TASK REQUIREMENTS:
Please restate every entry exactly. Leave out the pictures.

RECORD EXCERPTS:
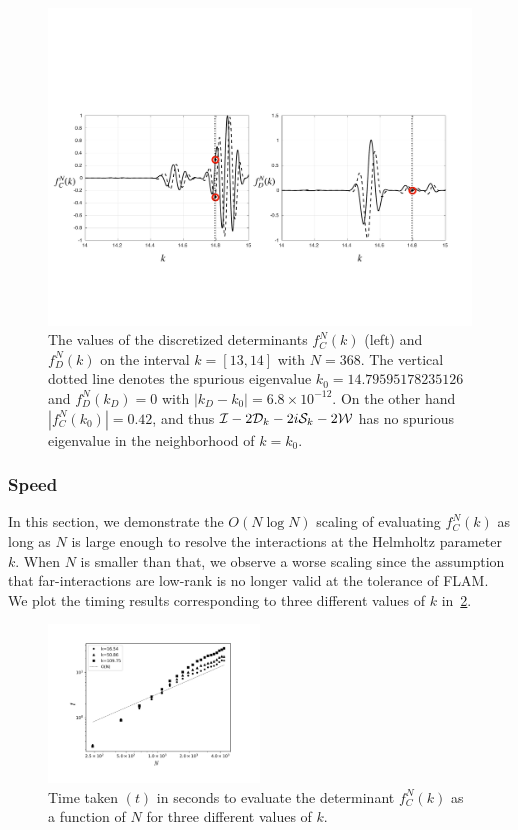 \begin{figure}
\centering
\includegraphics[width=0.98\linewidth]{media/det_spur.pdf}
\caption{The values of the discretized determinants $f_{C}^{N}(k)$ (left)
and $f_{D}^{N}(k)$ on the interval $k=[13,14]$ with $N=368$. The vertical
dotted line denotes the spurious eigenvalue $k_{0} = 14.79595178235126$ 
and $f_{D}^{N}(k_{D}) = 0$ with $|k_{D}-k_{0}|=6.8\times 10^{-12}$.
On the other hand $|f_{C}^{N}(k_{0})|=0.42$, and thus $\mathcal I-2{\mathcal D}_{k}-2i{\mathcal S}_{k} 
-2{\mathcal W}$ has no 
spurious eigenvalue in the neighborhood of $k=k_{0}$.}
\label{fig:spur}
\end{figure}

\subsubsection{Speed}
\label{subsec:speed}
In this section, we demonstrate the $O(N\log{N})$ scaling of evaluating
$f^{N}_{C}(k)$ as long as $N$ is large enough to resolve the interactions
at the Helmholtz parameter $k$. 
When $N$ is smaller than that, we observe a worse scaling since the
assumption that far-interactions are low-rank is no longer valid at
the tolerance of FLAM.
We plot the timing results corresponding to three different values of 
$k$ in~\cref{fig:speed}.
\begin{figure}
\centering
\includegraphics[width=0.5\textwidth]{media/speed_res.pdf}
\caption{Time taken $(t)$ in seconds to evaluate the determinant $f_{C}^{N}(k)$ as
a function of $N$ for three different values of $k$.}
\label{fig:speed}
\end{figure}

ANSWER TO THIS EXERCISE:
 \begin{figure}
\centering
\includegraphics[width=0.98\linewidth]{media/det_spur.pdf}
\caption{The values of the discretized determinants $f_{C}^{N}(k)$ (left)
and $f_{D}^{N}(k)$ on the interval $k=[13,14]$ with $N=368$. The vertical
dotted line denotes the spurious eigenvalue $k_{0} = 14.79595178235126$ 
and $f_{D}^{N}(k_{D}) = 0$ with $|k_{D}-k_{0}|=6.8\times 10^{-12}$.
On the other hand $|f_{C}^{N}(k_{0})|=0.42$, and thus $\mathcal I-2{\mathcal D}_{k}-2i{\mathcal S}_{k} 
-2{\mathcal W}$ has no 
spurious eigenvalue in the neighborhood of $k=k_{0}$.}
\label{fig:spur}
\end{figure}

\subsubsection{Speed}
\label{subsec:speed}
In this section, we demonstrate the $O(N\log{N})$ scaling of evaluating
$f^{N}_{C}(k)$ as long as $N$ is large enough to resolve the interactions
at the Helmholtz parameter $k$. 
When $N$ is smaller than that, we observe a worse scaling since the
assumption that far-interactions are low-rank is no longer valid at
the tolerance of FLAM.
We plot the timing results corresponding to three different values of 
$k$ in~\cref{fig:speed}.
\begin{figure}
\centering
\includegraphics[width=0.5\textwidth]{media/speed_res.pdf}
\caption{Time taken $(t)$ in seconds to evaluate the determinant $f_{C}^{N}(k)$ as
a function of $N$ for three different values of $k$.}
\label{fig:speed}
\end{figure}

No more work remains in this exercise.